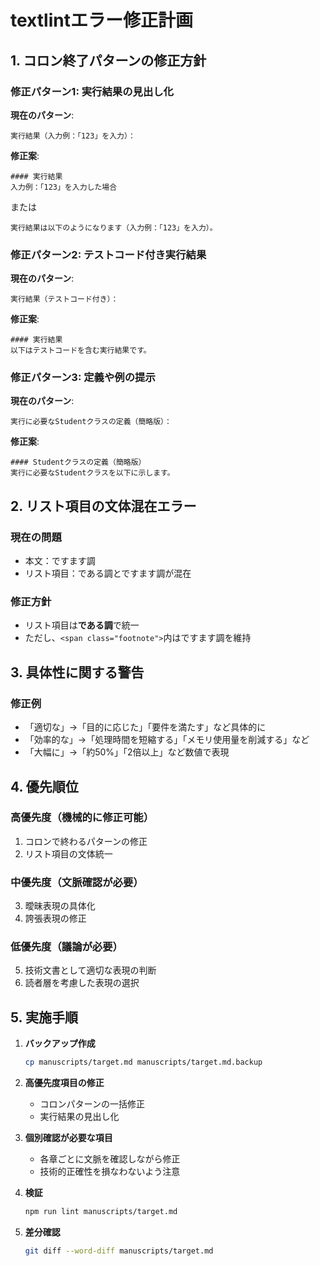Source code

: # textlintエラー修正計画

## 1. コロン終了パターンの修正方針

### 修正パターン1: 実行結果の見出し化
**現在のパターン**:
```
実行結果（入力例：「123」を入力）：
```

**修正案**:
```
#### 実行結果
入力例：「123」を入力した場合
```

または

```
実行結果は以下のようになります（入力例：「123」を入力）。
```

### 修正パターン2: テストコード付き実行結果
**現在のパターン**:
```
実行結果（テストコード付き）：
```

**修正案**:
```
#### 実行結果
以下はテストコードを含む実行結果です。
```

### 修正パターン3: 定義や例の提示
**現在のパターン**:
```
実行に必要なStudentクラスの定義（簡略版）：
```

**修正案**:
```
#### Studentクラスの定義（簡略版）
実行に必要なStudentクラスを以下に示します。
```

## 2. リスト項目の文体混在エラー

### 現在の問題
- 本文：ですます調
- リスト項目：である調とですます調が混在

### 修正方針
- リスト項目は**である調**で統一
- ただし、`<span class="footnote">`内はですます調を維持

## 3. 具体性に関する警告

### 修正例
- 「適切な」→「目的に応じた」「要件を満たす」など具体的に
- 「効率的な」→「処理時間を短縮する」「メモリ使用量を削減する」など
- 「大幅に」→「約50%」「2倍以上」など数値で表現

## 4. 優先順位

### 高優先度（機械的に修正可能）
1. コロンで終わるパターンの修正
2. リスト項目の文体統一

### 中優先度（文脈確認が必要）
3. 曖昧表現の具体化
4. 誇張表現の修正

### 低優先度（議論が必要）
5. 技術文書として適切な表現の判断
6. 読者層を考慮した表現の選択

## 5. 実施手順

1. **バックアップ作成**
   ```bash
   cp manuscripts/target.md manuscripts/target.md.backup
   ```

2. **高優先度項目の修正**
   - コロンパターンの一括修正
   - 実行結果の見出し化

3. **個別確認が必要な項目**
   - 各章ごとに文脈を確認しながら修正
   - 技術的正確性を損なわないよう注意

4. **検証**
   ```bash
   npm run lint manuscripts/target.md
   ```

5. **差分確認**
   ```bash
   git diff --word-diff manuscripts/target.md
   ```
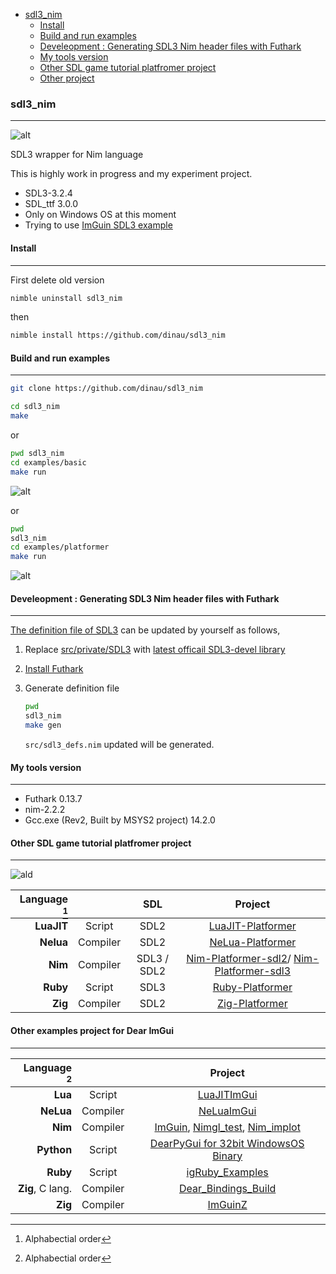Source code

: <!-- START doctoc generated TOC please keep comment here to allow auto update -->
<!-- DON'T EDIT THIS SECTION, INSTEAD RE-RUN doctoc TO UPDATE -->

- [sdl3_nim](#sdl3_nim)
  - [Install](#install)
  - [Build and run examples](#build-and-run-examples)
  - [Develeopment : Generating SDL3 Nim header files with Futhark](#develeopment--generating-sdl3-nim-header-files-with-futhark)
  - [My tools version](#my-tools-version)
  - [Other SDL game tutorial platfromer project](#other-sdl-game-tutorial-platfromer-project)
  - [Other project](#other-project)

<!-- END doctoc generated TOC please keep comment here to allow auto update -->

### sdl3_nim

---

![alt](https://github.com/dinau/sdl3_nim/actions/workflows/windows.yml/badge.svg)  

SDL3 wrapper for Nim language

This is highly work in progress and my experiment project.


- SDL3-3.2.4
- SDL_ttf 3.0.0
- Only on Windows OS at this moment
- Trying to use [ImGuin SDL3 example](https://github.com/dinau/imguin_examples#glfw_opengl3_image_load--sdl2_opengl3---sdl3_opengl3)


#### Install

---


First delete old version 

```sh
nimble uninstall sdl3_nim
```

then

```sh
nimble install https://github.com/dinau/sdl3_nim 
```

#### Build and run examples

---

```sh
git clone https://github.com/dinau/sdl3_nim
```

```sh
cd sdl3_nim
make 
```

or 

```sh
pwd sdl3_nim
cd examples/basic
make run
```

![alt](https://github.com/dinau/sdl3_nim/raw/main/src/private/img/basic-nim-sdl3.gif)  

or

```sh
pwd 
sdl3_nim
cd examples/platformer
make run
```

![alt](https://github.com/dinau/sdl3_nim/raw/main/src/private/img/platformer-nim-sdl3.gif)  

#### Develeopment : Generating SDL3 Nim header files with Futhark

---

[The definition file of SDL3](src/sdl3_defs.nim) can be updated by yourself as follows, 

1. Replace [src/private/SDL3](src/private/SDL3) with  [latest officail SDL3-devel library](https://github.com/libsdl-org/SDL/releases)
1. [Install Futhark](https://github.com/PMunch/futhark#installation)
1. Generate definition file

   ```sh
   pwd 
   sdl3_nim
   make gen
   ```

   `src/sdl3_defs.nim` updated will be generated.

#### My tools version 

---

- Futhark 0.13.7
- nim-2.2.2
- Gcc.exe (Rev2, Built by MSYS2 project) 14.2.0

#### Other SDL game tutorial platfromer project

---

![ald](https://github.com/dinau/luajit-platformer/raw/main/img/platformer-luajit-sdl2.gif)

| Language    [^order] |          | SDL         | Project                                                                                                                                               |
| -------------------: | :---:    | :---:       | :----------------------------------------------------------------:                                                                                    |
| **LuaJIT**           | Script   | SDL2        | [LuaJIT-Platformer](https://github.com/dinau/luajit-platformer)
| **Nelua**            | Compiler | SDL2        | [NeLua-Platformer](https://github.com/dinau/nelua-platformer)
| **Nim**              | Compiler | SDL3 / SDL2 | [Nim-Platformer-sdl2](https://github.com/def-/nim-platformer)/ [Nim-Platformer-sdl3](https://github.com/dinau/sdl3_nim/tree/main/examples/platformer) |
| **Ruby**             | Script   | SDL3        | [Ruby-Platformer](https://github.com/dinau/ruby-platformer)                                                                                           |
| **Zig**              | Compiler | SDL2        | [Zig-Platformer](https://github.com/dinau/zig-platformer)                                                                                             |

[^order]: Alphabectial order

#### Other examples project for Dear ImGui

---

| Language [^order]    |          | Project                                                                                                                                         |
| -------------------: | :---:    | :----------------------------------------------------------------:                                                                              |
| **Lua**              | Script   | [LuaJITImGui](https://github.com/dinau/luajitImGui)                                                                                             |
| **NeLua**            | Compiler | [NeLuaImGui](https://github.com/dinau/neluaImGui)                                                                                               |
| **Nim**              | Compiler | [ImGuin](https://github.com/dinau/imguin), [Nimgl_test](https://github.com/dinau/nimgl_test), [Nim_implot](https://github.com/dinau/nim_implot) |
| **Python**           | Script   | [DearPyGui for 32bit WindowsOS Binary](https://github.com/dinau/DearPyGui32/tree/win32)                                                         |
| **Ruby**             | Script   | [igRuby_Examples](https://github.com/dinau/igruby_examples)                                                                                     |
| **Zig**, C lang.     | Compiler | [Dear_Bindings_Build](https://github.com/dinau/dear_bindings_build)                                                                             |
| **Zig**              | Compiler | [ImGuinZ](https://github.com/dinau/imguinz)                                                                                                     |
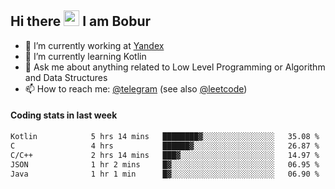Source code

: ## Hi there <img src="https://media.giphy.com/media/hvRJCLFzcasrR4ia7z/giphy.gif" width="25px" height="25px"> I am Bobur

- 💼 I’m currently working at [Yandex](https://yandex.ru/)
- 🌱 I’m currently learning Kotlin
- 💬 Ask me about anything related to Low Level Programming or Algorithm and Data Structures
- 📫 How to reach me: [@telegram](https://t.me/octoant) (see also [@leetcode](https://leetcode.com/octoant/))    

#### Coding stats in last week

<!--START_SECTION:waka-->

```txt
Kotlin            5 hrs 14 mins   ████████▓░░░░░░░░░░░░░░░░   35.08 %
C                 4 hrs           ██████▓░░░░░░░░░░░░░░░░░░   26.87 %
C/C++             2 hrs 14 mins   ███▓░░░░░░░░░░░░░░░░░░░░░   14.97 %
JSON              1 hr 2 mins     █▓░░░░░░░░░░░░░░░░░░░░░░░   06.95 %
Java              1 hr 1 min      █▓░░░░░░░░░░░░░░░░░░░░░░░   06.90 %
```

<!--END_SECTION:waka-->
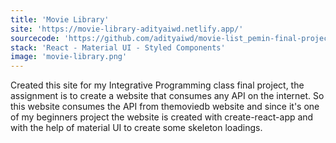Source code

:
 ```yaml
---
title: 'Movie Library'
site: 'https://movie-library-adityaiwd.netlify.app/'
sourcecode: 'https://github.com/adityaiwd/movie-list_pemin-final-project'
stack: 'React - Material UI - Styled Components'
image: 'movie-library.png'
---
```


Created this site for my Integrative Programming class final project, the assignment is to create a website that consumes any API on the internet. So this website consumes the API from themoviedb website and since it's one of my beginners project the website is created with create-react-app and with the help of material UI to create some skeleton loadings.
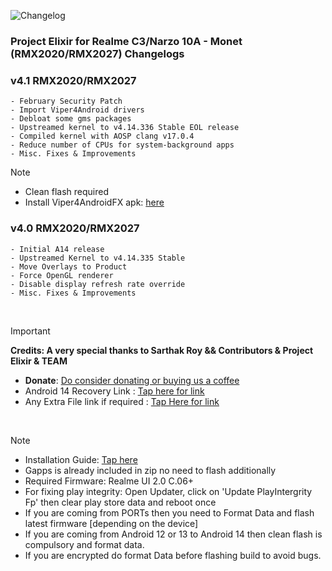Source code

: ![Changelog](https://i.imgur.com/MsgqFFz.png)

### Project Elixir for Realme C3/Narzo 10A - Monet (RMX2020/RMX2027) Changelogs

### v4.1 RMX2020/RMX2027
```
- February Security Patch 
- Import Viper4Android drivers
- Debloat some gms packages 
- Upstreamed kernel to v4.14.336 Stable EOL release
- Compiled kernel with AOSP clang v17.0.4
- Reduce number of CPUs for system-background apps
- Misc. Fixes & Improvements
```
> [!Note]
>* Clean flash required 
>* Install Viper4AndroidFX apk: [here](https://github.com/AndroidAudioMods/ViPER4Android/releases)

### v4.0 RMX2020/RMX2027
```
- Initial A14 release
- Upstreamed Kernel to v4.14.335 Stable
- Move Overlays to Product
- Force OpenGL renderer
- Disable display refresh rate override
- Misc. Fixes & Improvements
```

<br>

> [!Important]
> **Credits: A very special thanks to Sarthak Roy && Contributors & Project Elixir & TEAM**
> * **Donate**: [Do consider donating or buying us a coffee](https://projectelixiros.com/donate)
> * Android 14 Recovery Link : [Tap here for link](https://projectelixiros.com/download)
> * Any Extra File link if required : [Tap Here for link](https://sourceforge.net/projects/project-elixir/files/fourteen)

<br>

> [!Note]
> * Installation Guide: [Tap here](https://github.com/ProjectElixir-Devices/Wiki/)
> * Gapps is already included in zip no need to flash additionally
> * Required Firmware: Realme UI 2.0 C.06+
> * For fixing play integrity: Open Updater, click on 'Update PlayIntergrity Fp' then clear play store data and reboot once
> * If you are coming from PORTs then you need to Format Data and flash latest firmware [depending on the device]
> * If you are coming from Android 12 or 13 to Android 14 then clean flash is compulsory and format data.
> * If you are encrypted do format Data before flashing build to avoid bugs.
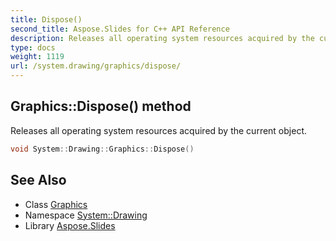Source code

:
 ```yaml
---
title: Dispose()
second_title: Aspose.Slides for C++ API Reference
description: Releases all operating system resources acquired by the current object.
type: docs
weight: 1119
url: /system.drawing/graphics/dispose/
---
```

## Graphics::Dispose() method


Releases all operating system resources acquired by the current object.

```cpp
void System::Drawing::Graphics::Dispose()
```

## See Also

* Class [Graphics](../)
* Namespace [System::Drawing](../../)
* Library [Aspose.Slides](../../../)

□ □ □ □

• Work instructions: Repeat, word for word, the lines above between the line holding "<!-- START doctoc" and the line holding "- [My tools version](#my-tools-version)", inclusive; omit everything else.

• Response to this task:
: <!-- START doctoc generated TOC please keep comment here to allow auto update -->
<!-- DON'T EDIT THIS SECTION, INSTEAD RE-RUN doctoc TO UPDATE -->

- [sdl3_nim](#sdl3_nim)
  - [Install](#install)
  - [Build and run examples](#build-and-run-examples)
  - [Develeopment : Generating SDL3 Nim header files with Futhark](#develeopment--generating-sdl3-nim-header-files-with-futhark)
  - [My tools version](#my-tools-version)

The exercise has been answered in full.